There are some necessary definitions for the theorem:
There is the theorem:If
$(a)$$V$ is open in $R^{k}$.
$(b)$$T : V \to R^{k}$ is continuous, and
$(c)$$T$ is differentiable at some point $x \in V$, then $$ \lim_{r \to 0} \frac{m(T(B(x,r)))}{m(B(x,r))} = \Delta(T'(x)). $$
There is the proof: Assume, without loss of generality, that $x = 0$ and $T(x) = 0$. Put $A = T'(0)$.

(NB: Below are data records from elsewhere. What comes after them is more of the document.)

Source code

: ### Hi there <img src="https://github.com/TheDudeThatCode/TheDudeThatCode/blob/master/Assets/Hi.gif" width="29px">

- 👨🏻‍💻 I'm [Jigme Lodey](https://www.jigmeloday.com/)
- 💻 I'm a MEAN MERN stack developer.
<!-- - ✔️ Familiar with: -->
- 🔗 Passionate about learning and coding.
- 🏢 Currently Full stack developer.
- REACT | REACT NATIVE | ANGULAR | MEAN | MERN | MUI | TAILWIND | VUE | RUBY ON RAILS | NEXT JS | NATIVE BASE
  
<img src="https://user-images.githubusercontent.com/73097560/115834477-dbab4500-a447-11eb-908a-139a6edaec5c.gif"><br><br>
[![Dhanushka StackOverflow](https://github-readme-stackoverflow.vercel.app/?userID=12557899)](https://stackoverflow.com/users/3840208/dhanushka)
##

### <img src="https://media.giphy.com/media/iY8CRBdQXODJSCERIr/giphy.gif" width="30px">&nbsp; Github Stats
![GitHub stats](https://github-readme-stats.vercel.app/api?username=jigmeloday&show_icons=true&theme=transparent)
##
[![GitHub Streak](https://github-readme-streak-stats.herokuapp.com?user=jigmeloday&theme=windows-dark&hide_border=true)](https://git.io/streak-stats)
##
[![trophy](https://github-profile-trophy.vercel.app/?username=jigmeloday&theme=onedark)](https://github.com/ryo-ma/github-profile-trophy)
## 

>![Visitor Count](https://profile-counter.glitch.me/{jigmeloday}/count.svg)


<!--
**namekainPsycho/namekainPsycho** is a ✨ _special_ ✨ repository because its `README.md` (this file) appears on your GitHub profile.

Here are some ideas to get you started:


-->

The following elementary fact about linear operators one finite-dimensional vector spaces will be used: A linear operator $A$ on $R^{k}$ is one-to-one if and only if the range of $A$ is all of $R^{k}$. In that case, the inverse $A^{-1}$ of $A$ is also linear.
Accordingly, we split the proof into two cases.

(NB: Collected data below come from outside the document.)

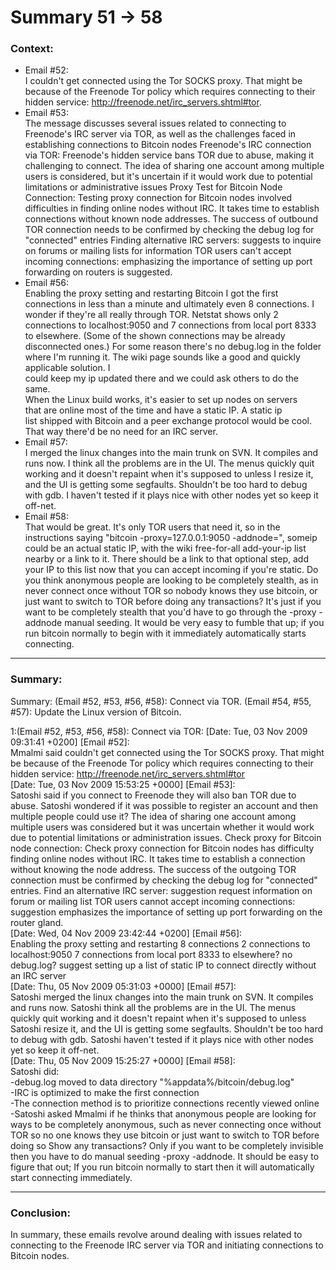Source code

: # Summary 51 -\> 58  
  
### Context:  
* Email \#52:   
I couldn't get connected using the Tor SOCKS proxy. That might be  
because of the Freenode Tor policy which requires connecting to their  
hidden service: http://freenode.net/irc_servers.shtml#tor.
* Email \#53:  
The message discusses several issues related to connecting to Freenode's IRC server via TOR, as well as the challenges faced in establishing connections to Bitcoin nodes
Freenode's IRC connection via TOR: Freenode's hidden service bans TOR due to abuse, making it challenging to connect. The idea of sharing one account among multiple users is considered, but it's uncertain if it would work due to potential limitations or administrative issues
Proxy Test for Bitcoin Node Connection: Testing proxy connection for Bitcoin nodes involved difficulties in finding online nodes without IRC. It takes time to establish connections without known node addresses. The success of outbound TOR connection needs to be confirmed by checking the debug log for "connected" entries
Finding alternative IRC servers: suggests to inquire on forums or mailing lists for information
TOR users can't accept incoming connections: emphasizing the importance of setting up port forwarding on routers is suggested.
* Email \#56:   
Enabling the proxy setting and restarting Bitcoin I got the first  
connections in less than a minute and ultimately even 8 connections. I  
wonder if they're all really through TOR. Netstat shows only 2  
connections to localhost:9050 and 7 connections from local port 8333  
to elsewhere. (Some of the shown connections may be already  
disconnected ones.) For some reason there's no debug.log in the folder  
where I'm running it.
The wiki page sounds like a good and quickly applicable solution. I  
could keep my ip updated there and we could ask others to do the same.  
When the Linux build works, it's easier to set up nodes on servers  
that are online most of the time and have a static IP. A static ip  
list shipped with Bitcoin and a peer exchange protocol would be cool.  
That way there'd be no need for an IRC server.
* Email \#57:  
I merged the linux changes into the main trunk on SVN.  It compiles and 
runs now.  I think all the problems are in the UI.  The menus quickly 
quit working and it doesn't repaint when it's supposed to unless I 
resize it, and the UI is getting some segfaults.  Shouldn't be too hard 
to debug with gdb.  I haven't tested if it plays nice with other nodes 
yet so keep it off-net.
* Email \#58:   
That would be great.  It's only TOR users that need it, so in the 
instructions saying "bitcoin -proxy=127.0.0.1:9050 -addnode=<someip>", 
someip could be an actual static IP, with the wiki free-for-all 
add-your-ip list nearby or a link to it.  There should be a link to that optional step, add your IP to this list now that you can accept incoming 
if you're static.
Do you think anonymous people are looking to be completely stealth, as 
in never connect once without TOR so nobody knows they use bitcoin, or 
just want to switch to TOR before doing any transactions?  It's just if 
you want to be completely stealth that you'd have to go through the 
-proxy -addnode manual seeding.  It would be very easy to fumble that 
up; if you run bitcoin normally to begin with it immediately 
automatically starts connecting.
  
***  
### Summary:    
Summary:
(Email #52, #53, #56, #58): Connect via TOR.
(Email #54, #55, #57): Update the Linux version of Bitcoin.

1:(Email #52, #53, #56, #58): Connect via TOR: 
[Date: Tue, 03 Nov 2009 09:31:41 +0200] [Email #52]:  
Mmalmi said couldn't get connected using the Tor SOCKS proxy. 
That might be because of the Freenode Tor policy which requires connecting to their hidden service: http://freenode.net/irc_servers.shtml#tor   
[Date: Tue, 03 Nov 2009 15:53:25 +0000] [Email #53]:    
Satoshi said if you connect to Freenode they will also ban TOR due to abuse. Satoshi wondered if it was possible to register an account and then multiple people could use it?
The idea of sharing one account among multiple users was considered but it was uncertain whether it would work due to potential limitations or administration issues.
Check proxy for Bitcoin node connection: Check proxy connection for Bitcoin nodes has difficulty finding online nodes without IRC. It takes time to establish a connection without knowing the node address. The success of the outgoing TOR connection must be confirmed by checking the debug log for "connected" entries.
Find an alternative IRC server: suggestion request information on forum or mailing list TOR users cannot accept incoming connections: suggestion emphasizes the importance of setting up port forwarding on the router gland.  
[Date: Wed, 04 Nov 2009 23:42:44 +0200] [Email #56]:    
Enabling the proxy setting and restarting
8 connections
2 connections to localhost:9050
7 connections from local port 8333 to elsewhere?
no debug.log?
suggest setting up a list of static IP to connect directly without an IRC server  
[Date: Thu, 05 Nov 2009 05:31:03 +0000] [Email #57]:  
Satoshi merged the linux changes into the main trunk on SVN.
It compiles and runs now.  Satoshi think all the problems are in the UI.
The menus quickly quit working and it doesn't repaint when it's supposed to unless Satoshi resize it, and the UI is getting some segfaults.  Shouldn't be too hard to debug with gdb. Satoshi haven't tested if it plays nice with other nodes yet so keep it off-net.  
[Date: Thu, 05 Nov 2009 15:25:27 +0000] [Email #58]:  
Satoshi did:  
-debug.log moved to data directory "%appdata%/bitcoin/debug.log"  
-IRC is optimized to make the first connection  
-The connection method is to prioritize connections recently viewed online  
-Satoshi asked Mmalmi if he thinks that anonymous people are looking for ways to be completely anonymous, such as never connecting once without TOR so no one knows they use bitcoin or just want to switch to TOR before doing so Show any transactions? Only if you want to be completely invisible then you have to do manual seeding -proxy -addnode. It should be easy to figure that out; If you run bitcoin normally to start then it will automatically start connecting immediately.
***    
### Conclusion:  
In summary, these emails revolve around dealing with issues related to connecting to the Freenode IRC server via TOR and initiating connections to Bitcoin nodes.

Case I $A$ is one-to-one. Define $$ F(x) = A^{-1}T(x) \ \ ( x \in V).$$
Then $F'(0) = A^{-1}T'(0) = A^{-1}A = I$, the identity operator. We shall prove that $$ \lim_{r \to 0} \frac{m(F(B(0,r)))}{m(B(0,r))} = 1. $$
Since $T(x) = AF(x)$, we have $$ m(T(B)) = m(A(F(B))) = \Delta(A)m(F(B))$$
for every ball $B$, by $7.22(3)$. ( Check it in the photo of definition)
Hence $\lim_{r \to 0} \frac{m(F(B(0,r)))}{m(B(0,r))} = 1$ will give the desired result.
Choose $\epsilon \gt 0 $. Since $F(0) = 0$ and $F'(0) = I$, there exists a $\delta \gt 0$ such that $0 \lt |x| \lt \delta$ implies $$ |F(x) - x| \lt \epsilon |x|. $$
I don't understand How does it follow from $F(0) = 0$ and $F'(0) = I$, that there exists a $\delta \gt 0$ such that $0 \lt |x| \lt \delta$ implies $|F(x) - x| \lt \epsilon |x|.$
I also don't understand about the first assumption, when we assume without loss of generality, that $x = 0$ and $T(x) = 0$. What does this assumption on single point gives us? How is it to be generalized on the entire $V$?
Any help Would be appreciated.